*** Opening of Available records ***

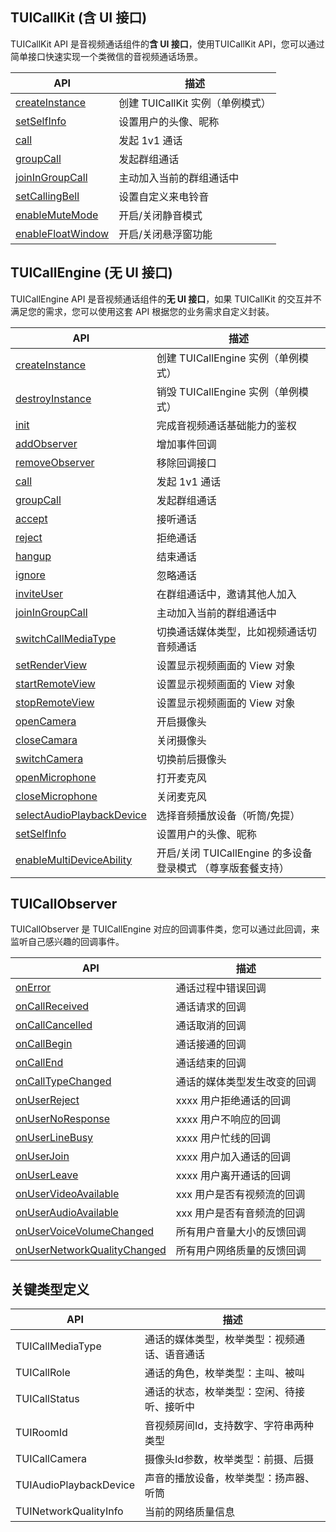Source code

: ## TUICallKit (含 UI 接口)

TUICallKit API 是音视频通话组件的**含 UI 接口**，使用TUICallKit API，您可以通过简单接口快速实现一个类微信的音视频通话场景。

| API | 描述 |
|-----|-----|
| [createInstance](https://tcloud-doc.isd.com/document/product/647/78753?!preview#createinstance) | 创建 TUICallKit 实例（单例模式） |
| [setSelfInfo](https://tcloud-doc.isd.com/document/product/647/78753?!preview#setselfinfo) | 设置用户的头像、昵称             |
| [call](https://tcloud-doc.isd.com/document/product/647/78753?!preview#call) | 发起 1v1 通话                    |
| [groupCall](https://tcloud-doc.isd.com/document/product/647/78753?!preview#groupcall) | 发起群组通话                     |
| [joinInGroupCall](https://tcloud-doc.isd.com/document/product/647/78753?!preview#joiningroupcall) | 主动加入当前的群组通话中         |
| [setCallingBell](https://tcloud-doc.isd.com/document/product/647/78753?!preview#setcallingbell) | 设置自定义来电铃音               |
| [enableMuteMode](https://tcloud-doc.isd.com/document/product/647/78753?!preview#enablemutemode) | 开启/关闭静音模式                |
| [enableFloatWindow](https://tcloud-doc.isd.com/document/product/647/78753?!preview#enablefloatwindow) | 开启/关闭悬浮窗功能              |


## TUICallEngine (无 UI 接口)

TUICallEngine API 是音视频通话组件的**无 UI 接口**，如果 TUICallKit 的交互并不满足您的需求，您可以使用这套 API 根据您的业务需求自定义封装。

| API | 描述 |
|-----|-----|
| [createInstance](https://tcloud-doc.isd.com/document/product/647/78754?!preview#createinstance) | 创建 TUICallEngine 实例（单例模式）                         |
| [destroyInstance](https://tcloud-doc.isd.com/document/product/647/78754?!preview#destroyinstance) | 销毁 TUICallEngine 实例（单例模式）                         |
| [init](https://tcloud-doc.isd.com/document/product/647/78754?!preview#init) | 完成音视频通话基础能力的鉴权                                |
| [addObserver](https://tcloud-doc.isd.com/document/product/647/78754?!preview#addobserver) | 增加事件回调                                                |
| [removeObserver](https://tcloud-doc.isd.com/document/product/647/78754?!preview#removeobserver) | 移除回调接口                                                |
| [call](https://tcloud-doc.isd.com/document/product/647/78754?!preview#call) | 发起 1v1 通话                                               |
| [groupCall](https://tcloud-doc.isd.com/document/product/647/78754?!preview#groupcall) | 发起群组通话                                                |
| [accept](https://tcloud-doc.isd.com/document/product/647/78754?!preview#accept) | 接听通话                                                    |
| [reject](https://tcloud-doc.isd.com/document/product/647/78754?!preview#reject) | 拒绝通话                                                    |
| [hangup](https://tcloud-doc.isd.com/document/product/647/78754?!preview#hangup) | 结束通话                                                    |
| [ignore](https://tcloud-doc.isd.com/document/product/647/78754?!preview#ignore) | 忽略通话                                                    |
| [inviteUser](https://tcloud-doc.isd.com/document/product/647/78754?!preview#inviteuser) | 在群组通话中，邀请其他人加入                                |
| [joinInGroupCall](https://tcloud-doc.isd.com/document/product/647/78754?!preview#joiningroupcall) | 主动加入当前的群组通话中                                    |
| [switchCallMediaType](https://tcloud-doc.isd.com/document/product/647/78754?!preview#switchcallmediatype) | 切换通话媒体类型，比如视频通话切音频通话                    |
| [setRenderView](https://tcloud-doc.isd.com/document/product/647/78754?!preview#setrenderview) | 设置显示视频画面的 View 对象                                |
| [startRemoteView](https://tcloud-doc.isd.com/document/product/647/78754?!preview#startremoteview) | 设置显示视频画面的 View 对象                                |
| [stopRemoteView](https://tcloud-doc.isd.com/document/product/647/78754?!preview#stopremoteview) | 设置显示视频画面的 View 对象                                |
| [openCamera](https://tcloud-doc.isd.com/document/product/647/78754?!preview#opencamera) | 开启摄像头                                                  |
| [closeCamara](https://tcloud-doc.isd.com/document/product/647/78754?!preview#closecamara) | 关闭摄像头                                                  |
| [switchCamera](https://tcloud-doc.isd.com/document/product/647/78754?!preview#switchcamera) | 切换前后摄像头                                              |
| [openMicrophone](https://tcloud-doc.isd.com/document/product/647/78754?!preview#openmicrophone) | 打开麦克风                                                  |
| [closeMicrophone](https://tcloud-doc.isd.com/document/product/647/78754?!preview#closemicrophone) | 关闭麦克风                                                  |
| [selectAudioPlaybackDevice](https://tcloud-doc.isd.com/document/product/647/78754?!preview#selectaudioplaybackdevice) | 选择音频播放设备（听筒/免提）                               |
| [setSelfInfo](https://tcloud-doc.isd.com/document/product/647/78754?!preview#setselfinfo) | 设置用户的头像、昵称                                        |
| [enableMultiDeviceAbility](https://tcloud-doc.isd.com/document/product/647/78754?!preview#enablemultideviceability) | 开启/关闭 TUICallEngine 的多设备登录模式 （尊享版套餐支持） |

## TUICallObserver 
TUICallObserver 是 TUICallEngine 对应的回调事件类，您可以通过此回调，来监听自己感兴趣的回调事件。

| API | 描述 |
|-----|-----|
| [onError](https://tcloud-doc.isd.com/document/product/647/78755?!preview#onerror) | 通话过程中错误回调           |
| [onCallReceived](https://tcloud-doc.isd.com/document/product/647/78755?!preview#oncallreceived) | 通话请求的回调               |
| [onCallCancelled](https://tcloud-doc.isd.com/document/product/647/78755?!preview#oncallcancelled) | 通话取消的回调               |
| [onCallBegin](https://tcloud-doc.isd.com/document/product/647/78755?!preview#oncallbegin) | 通话接通的回调               |
| [onCallEnd](https://tcloud-doc.isd.com/document/product/647/78755?!preview#oncallend) | 通话结束的回调               |
| [onCallTypeChanged](https://tcloud-doc.isd.com/document/product/647/78755?!preview#oncalltypechanged) | 通话的媒体类型发生改变的回调 |
| [onUserReject](https://tcloud-doc.isd.com/document/product/647/78755?!preview#onuserreject) | xxxx 用户拒绝通话的回调      |
| [onUserNoResponse](https://tcloud-doc.isd.com/document/product/647/78755?!preview#onusernoresponse) | xxxx 用户不响应的回调        |
| [onUserLineBusy](https://tcloud-doc.isd.com/document/product/647/78755?!preview#onuserlinebusy) | xxxx 用户忙线的回调          |
| [onUserJoin](https://tcloud-doc.isd.com/document/product/647/78755?!preview#onuserjoin) | xxxx 用户加入通话的回调      |
| [onUserLeave](https://tcloud-doc.isd.com/document/product/647/78755?!preview#onuserleave) | xxxx 用户离开通话的回调      |
| [onUserVideoAvailable](https://tcloud-doc.isd.com/document/product/647/78755?!preview#onuservideoavailable) | xxx 用户是否有视频流的回调   |
| [onUserAudioAvailable](https://tcloud-doc.isd.com/document/product/647/78755?!preview#onuseraudioavailable) | xxx 用户是否有音频流的回调   |
| [onUserVoiceVolumeChanged](https://tcloud-doc.isd.com/document/product/647/78755?!preview#onuservoicevolumechanged) | 所有用户音量大小的反馈回调   |
| [onUserNetworkQualityChanged](https://tcloud-doc.isd.com/document/product/647/78755?!preview#onusernetworkqualitychanged) | 所有用户网络质量的反馈回调   |


## 关键类型定义
| API | 描述 |
|-----|-----|
| TUICallMediaType | 通话的媒体类型，枚举类型：视频通话、语音通话 |
| TUICallRole | 通话的角色，枚举类型：主叫、被叫 |
| TUICallStatus | 通话的状态，枚举类型：空闲、待接听、接听中 |
| TUIRoomId | 音视频房间Id，支持数字、字符串两种类型 |
| TUICallCamera | 摄像头Id参数，枚举类型：前摄、后摄|
| TUIAudioPlaybackDevice | 声音的播放设备，枚举类型：扬声器、听筒 |
| TUINetworkQualityInfo | 当前的网络质量信息 |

*** Close of Available records ***

**Instructions to follow**.
Reproduce each entry word for word and cut the images.

**Result of this task**.
Source code

: ## TUICallKit (含 UI 接口)

TUICallKit API 是音视频通话组件的**含 UI 接口**，使用TUICallKit API，您可以通过简单接口快速实现一个类微信的音视频通话场景。

| API | 描述 |
|-----|-----|
| [createInstance](https://tcloud-doc.isd.com/document/product/647/78753?!preview#createinstance) | 创建 TUICallKit 实例（单例模式） |
| [setSelfInfo](https://tcloud-doc.isd.com/document/product/647/78753?!preview#setselfinfo) | 设置用户的头像、昵称             |
| [call](https://tcloud-doc.isd.com/document/product/647/78753?!preview#call) | 发起 1v1 通话                    |
| [groupCall](https://tcloud-doc.isd.com/document/product/647/78753?!preview#groupcall) | 发起群组通话                     |
| [joinInGroupCall](https://tcloud-doc.isd.com/document/product/647/78753?!preview#joiningroupcall) | 主动加入当前的群组通话中         |
| [setCallingBell](https://tcloud-doc.isd.com/document/product/647/78753?!preview#setcallingbell) | 设置自定义来电铃音               |
| [enableMuteMode](https://tcloud-doc.isd.com/document/product/647/78753?!preview#enablemutemode) | 开启/关闭静音模式                |
| [enableFloatWindow](https://tcloud-doc.isd.com/document/product/647/78753?!preview#enablefloatwindow) | 开启/关闭悬浮窗功能              |


## TUICallEngine (无 UI 接口)

TUICallEngine API 是音视频通话组件的**无 UI 接口**，如果 TUICallKit 的交互并不满足您的需求，您可以使用这套 API 根据您的业务需求自定义封装。

| API | 描述 |
|-----|-----|
| [createInstance](https://tcloud-doc.isd.com/document/product/647/78754?!preview#createinstance) | 创建 TUICallEngine 实例（单例模式）                         |
| [destroyInstance](https://tcloud-doc.isd.com/document/product/647/78754?!preview#destroyinstance) | 销毁 TUICallEngine 实例（单例模式）                         |
| [init](https://tcloud-doc.isd.com/document/product/647/78754?!preview#init) | 完成音视频通话基础能力的鉴权                                |
| [addObserver](https://tcloud-doc.isd.com/document/product/647/78754?!preview#addobserver) | 增加事件回调                                                |
| [removeObserver](https://tcloud-doc.isd.com/document/product/647/78754?!preview#removeobserver) | 移除回调接口                                                |
| [call](https://tcloud-doc.isd.com/document/product/647/78754?!preview#call) | 发起 1v1 通话                                               |
| [groupCall](https://tcloud-doc.isd.com/document/product/647/78754?!preview#groupcall) | 发起群组通话                                                |
| [accept](https://tcloud-doc.isd.com/document/product/647/78754?!preview#accept) | 接听通话                                                    |
| [reject](https://tcloud-doc.isd.com/document/product/647/78754?!preview#reject) | 拒绝通话                                                    |
| [hangup](https://tcloud-doc.isd.com/document/product/647/78754?!preview#hangup) | 结束通话                                                    |
| [ignore](https://tcloud-doc.isd.com/document/product/647/78754?!preview#ignore) | 忽略通话                                                    |
| [inviteUser](https://tcloud-doc.isd.com/document/product/647/78754?!preview#inviteuser) | 在群组通话中，邀请其他人加入                                |
| [joinInGroupCall](https://tcloud-doc.isd.com/document/product/647/78754?!preview#joiningroupcall) | 主动加入当前的群组通话中                                    |
| [switchCallMediaType](https://tcloud-doc.isd.com/document/product/647/78754?!preview#switchcallmediatype) | 切换通话媒体类型，比如视频通话切音频通话                    |
| [setRenderView](https://tcloud-doc.isd.com/document/product/647/78754?!preview#setrenderview) | 设置显示视频画面的 View 对象                                |
| [startRemoteView](https://tcloud-doc.isd.com/document/product/647/78754?!preview#startremoteview) | 设置显示视频画面的 View 对象                                |
| [stopRemoteView](https://tcloud-doc.isd.com/document/product/647/78754?!preview#stopremoteview) | 设置显示视频画面的 View 对象                                |
| [openCamera](https://tcloud-doc.isd.com/document/product/647/78754?!preview#opencamera) | 开启摄像头                                                  |
| [closeCamara](https://tcloud-doc.isd.com/document/product/647/78754?!preview#closecamara) | 关闭摄像头                                                  |
| [switchCamera](https://tcloud-doc.isd.com/document/product/647/78754?!preview#switchcamera) | 切换前后摄像头                                              |
| [openMicrophone](https://tcloud-doc.isd.com/document/product/647/78754?!preview#openmicrophone) | 打开麦克风                                                  |
| [closeMicrophone](https://tcloud-doc.isd.com/document/product/647/78754?!preview#closemicrophone) | 关闭麦克风                                                  |
| [selectAudioPlaybackDevice](https://tcloud-doc.isd.com/document/product/647/78754?!preview#selectaudioplaybackdevice) | 选择音频播放设备（听筒/免提）                               |
| [setSelfInfo](https://tcloud-doc.isd.com/document/product/647/78754?!preview#setselfinfo) | 设置用户的头像、昵称                                        |
| [enableMultiDeviceAbility](https://tcloud-doc.isd.com/document/product/647/78754?!preview#enablemultideviceability) | 开启/关闭 TUICallEngine 的多设备登录模式 （尊享版套餐支持） |

## TUICallObserver 
TUICallObserver 是 TUICallEngine 对应的回调事件类，您可以通过此回调，来监听自己感兴趣的回调事件。

| API | 描述 |
|-----|-----|
| [onError](https://tcloud-doc.isd.com/document/product/647/78755?!preview#onerror) | 通话过程中错误回调           |
| [onCallReceived](https://tcloud-doc.isd.com/document/product/647/78755?!preview#oncallreceived) | 通话请求的回调               |
| [onCallCancelled](https://tcloud-doc.isd.com/document/product/647/78755?!preview#oncallcancelled) | 通话取消的回调               |
| [onCallBegin](https://tcloud-doc.isd.com/document/product/647/78755?!preview#oncallbegin) | 通话接通的回调               |
| [onCallEnd](https://tcloud-doc.isd.com/document/product/647/78755?!preview#oncallend) | 通话结束的回调               |
| [onCallTypeChanged](https://tcloud-doc.isd.com/document/product/647/78755?!preview#oncalltypechanged) | 通话的媒体类型发生改变的回调 |
| [onUserReject](https://tcloud-doc.isd.com/document/product/647/78755?!preview#onuserreject) | xxxx 用户拒绝通话的回调      |
| [onUserNoResponse](https://tcloud-doc.isd.com/document/product/647/78755?!preview#onusernoresponse) | xxxx 用户不响应的回调        |
| [onUserLineBusy](https://tcloud-doc.isd.com/document/product/647/78755?!preview#onuserlinebusy) | xxxx 用户忙线的回调          |
| [onUserJoin](https://tcloud-doc.isd.com/document/product/647/78755?!preview#onuserjoin) | xxxx 用户加入通话的回调      |
| [onUserLeave](https://tcloud-doc.isd.com/document/product/647/78755?!preview#onuserleave) | xxxx 用户离开通话的回调      |
| [onUserVideoAvailable](https://tcloud-doc.isd.com/document/product/647/78755?!preview#onuservideoavailable) | xxx 用户是否有视频流的回调   |
| [onUserAudioAvailable](https://tcloud-doc.isd.com/document/product/647/78755?!preview#onuseraudioavailable) | xxx 用户是否有音频流的回调   |
| [onUserVoiceVolumeChanged](https://tcloud-doc.isd.com/document/product/647/78755?!preview#onuservoicevolumechanged) | 所有用户音量大小的反馈回调   |
| [onUserNetworkQualityChanged](https://tcloud-doc.isd.com/document/product/647/78755?!preview#onusernetworkqualitychanged) | 所有用户网络质量的反馈回调   |


## 关键类型定义
| API | 描述 |
|-----|-----|
| TUICallMediaType | 通话的媒体类型，枚举类型：视频通话、语音通话 |
| TUICallRole | 通话的角色，枚举类型：主叫、被叫 |
| TUICallStatus | 通话的状态，枚举类型：空闲、待接听、接听中 |
| TUIRoomId | 音视频房间Id，支持数字、字符串两种类型 |
| TUICallCamera | 摄像头Id参数，枚举类型：前摄、后摄|
| TUIAudioPlaybackDevice | 声音的播放设备，枚举类型：扬声器、听筒 |
| TUINetworkQualityInfo | 当前的网络质量信息 |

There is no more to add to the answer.